Sur notre toute première photo datée du 17 septembre 1924, alors que l’Ecolint comptait huit élèves et trois enseignants, Loïs est la fillette de six ans assise au premier plan, se protégeant les yeux du soleil. Depuis, elle a fidèlement suivi le développement de l’école, gardant un intérêt bienveillant mais critique sur l’évolution de l’Ecolint maintenant que nous comptons plus de 4500 élèves et des dizaines de milliers d’anciens élèves dispersés dans le monde entier. Voici quelques réflexions qui témoignent de son infatigable implication et qu’elle nous a transmises à l’occasion de la Réunion mondiale des anciens, événement qui coïncidait avec notre 90e anniversaire en 2014 :

“En pensant à la prochaine réunion mondiale ou nous célébrerons les 90 ans de l'Ecole, je voudrais proposer un nouveau défi. 1924, l'année de la création de l'Ecole était une période d'euphorie. La "grande Guerre" 1914-1918 venait de se terminer, la Société des Nations était  née permettant aux peuples et aux nations de régler leurs  différends par le dialogue et l'arbitrage plutôt que par la guerre. Mais une génération plus tard éclate la seconde guerre mondiale.  Cependant l'Ecole a continué à œuvrer pour la paix, engageant dans cet effort ses enseignants, ses élèves et les milliers d'anciens dispersés aux quatre coins du monde. Et la tâche n'est toujours pas terminée, les conflits se multiplient. Que faire ? Ne pourrions-nous pas engager une réflexion sur la place et le rôle des minorités dans nos sociétés: minorités ethniques, linguistiques, religieuses ou raciales. Il y en a partout, dans tous les pays, dans toutes les sociétés, ignorées ou bafouées par la majorité. Si l'on pouvait reconnaître leur légitimité et leur valeur et leur donner leur juste place cela permettrait peut-être d'éviter des conflits. Apprendre à se tolérer, à reconnaitre la valeur de l'Autre, à le respecter. Tous sont nécessaires pour former une société humaine riche de toutes les cultures, de toutes les croyances. Nous pourrions engager la communauté de notre Ecole à réfléchir à cette question en vue de notre prochain anniversaire. Ce serait vraiment le rôle de notre Ecole qui est l'exemple même de cet enrichissement par la différence. Montrer que c'est possible et proposer des voies à suivre pour mieux vivre ensemble serait une tâche intéressante pour tous, pour les élèves actuels comme pour nous leurs aînés.”

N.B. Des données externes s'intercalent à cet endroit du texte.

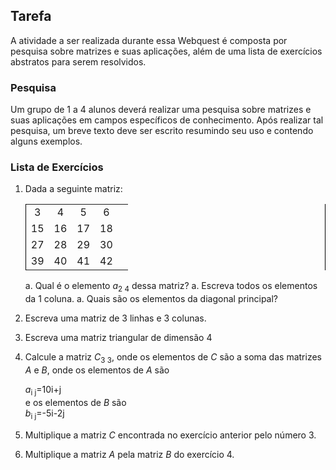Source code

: ## Tarefa

A atividade a ser realizada durante essa Webquest é composta por pesquisa sobre
matrizes e suas aplicações, além de uma lista de exercícios abstratos para
serem resolvidos.

### Pesquisa

Um grupo de 1 a 4 alunos deverá realizar uma pesquisa sobre matrizes e suas
aplicações em campos específicos de conhecimento. Após realizar tal pesquisa,
um breve texto deve ser escrito resumindo seu uso e contendo alguns exemplos.

### Lista de Exercícios

1. Dada a seguinte matriz:

    <table style="border-left:1px solid black; border-right:1px solid
    black;text-align:center;"> <tr> <td>3</td> <td>4</td> <td>5</td> <td>6</td>
    <td></td> </tr> <tr> <td>15</td> <td>16</td> <td>17</td> <td>18</td>
    <td></td> </tr> <tr> <td>27</td> <td>28</td> <td>29</td> <td>30</td>
    <td></td> </tr> <tr> <td>39</td> <td>40</td> <td>41</td> <td>42</td>
    <td></td> </tr> </table>

    a. Qual é o elemento _a_<sub>2 4</sub> dessa matriz?
    a. Escreva todos os elementos da 1 coluna.
    a. Quais são os elementos da diagonal principal?

1. Escreva uma matriz de 3 linhas e 3 colunas.

1. Escreva uma matriz triangular de dimensão 4

1. Calcule a matriz _C_<sub>3 3</sub>, onde os elementos de _C_ são a soma das
   matrizes _A_ e _B_, onde os elementos de _A_ são <div>_a_<sub>i
   j</sub>=10i+j</div> e os elementos de _B_ são <div>_b_<sub>i
   j</sub>=-5i-2j</div>

1. Multiplique a matriz _C_ encontrada no exercício anterior pelo número 3.

1. Multiplique a matriz _A_ pela matriz _B_ do exercício 4.
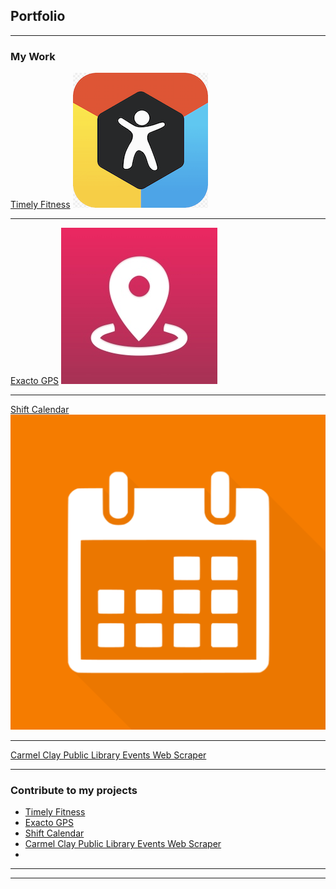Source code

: ## Portfolio

---

### My Work

[Timely Fitness](/timely_fitness.md)
<img src="images/timely_fitness_logo.png?raw=true"/>

---
[Exacto GPS](/pdf/sample_presentation.pdf)
<img src="images/exacto_gps_logo.png?raw=true"/>

---
[Shift Calendar](http://example.com/)
<img src="images/shift_calendar_logo.png?raw=true"/>

---
[Carmel Clay Public Library Events Web Scraper]()

---

### Contribute to my projects

- [Timely Fitness](https://github.com/Argentable/Timely-Fitness#readme)
- [Exacto GPS](https://github.com/Argentable/Exacto-GPS#readme)
- [Shift Calendar](https://github.com/Argentable/Shift-Calendar#readme)
- [Carmel Clay Public Library Events Web Scraper](https://github.com/Anksharskarp/Python-Web-Crawler-Class-Course-Project)
- 
---




---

Pour reprendre le mot d’esprit de Voltaire : « Si Loïs n’avait pas existé, il aurait fallu l’inventer ». Heureusement, elle a bel et bien existé et, en septembre 2017, à l’occasion du 93e anniversaire de l’Ecolint, elle a fidèlement répondu à l’appel pour s’adresser à nos élèves dans le Théâtre grec. Il est difficile de concevoir l’Ecolint sans Loïs, privée de ce témoin suprême et de cette référence ultime. Vous pouvez, si vous le souhaitez, l'imaginer veillant avec une tendre sévérité sur l'intégrité de l'Ecolint depuis un niveau existentiel supérieur. Il ne pourrait y avoir meilleur présence à se pencher sur notre épaule. 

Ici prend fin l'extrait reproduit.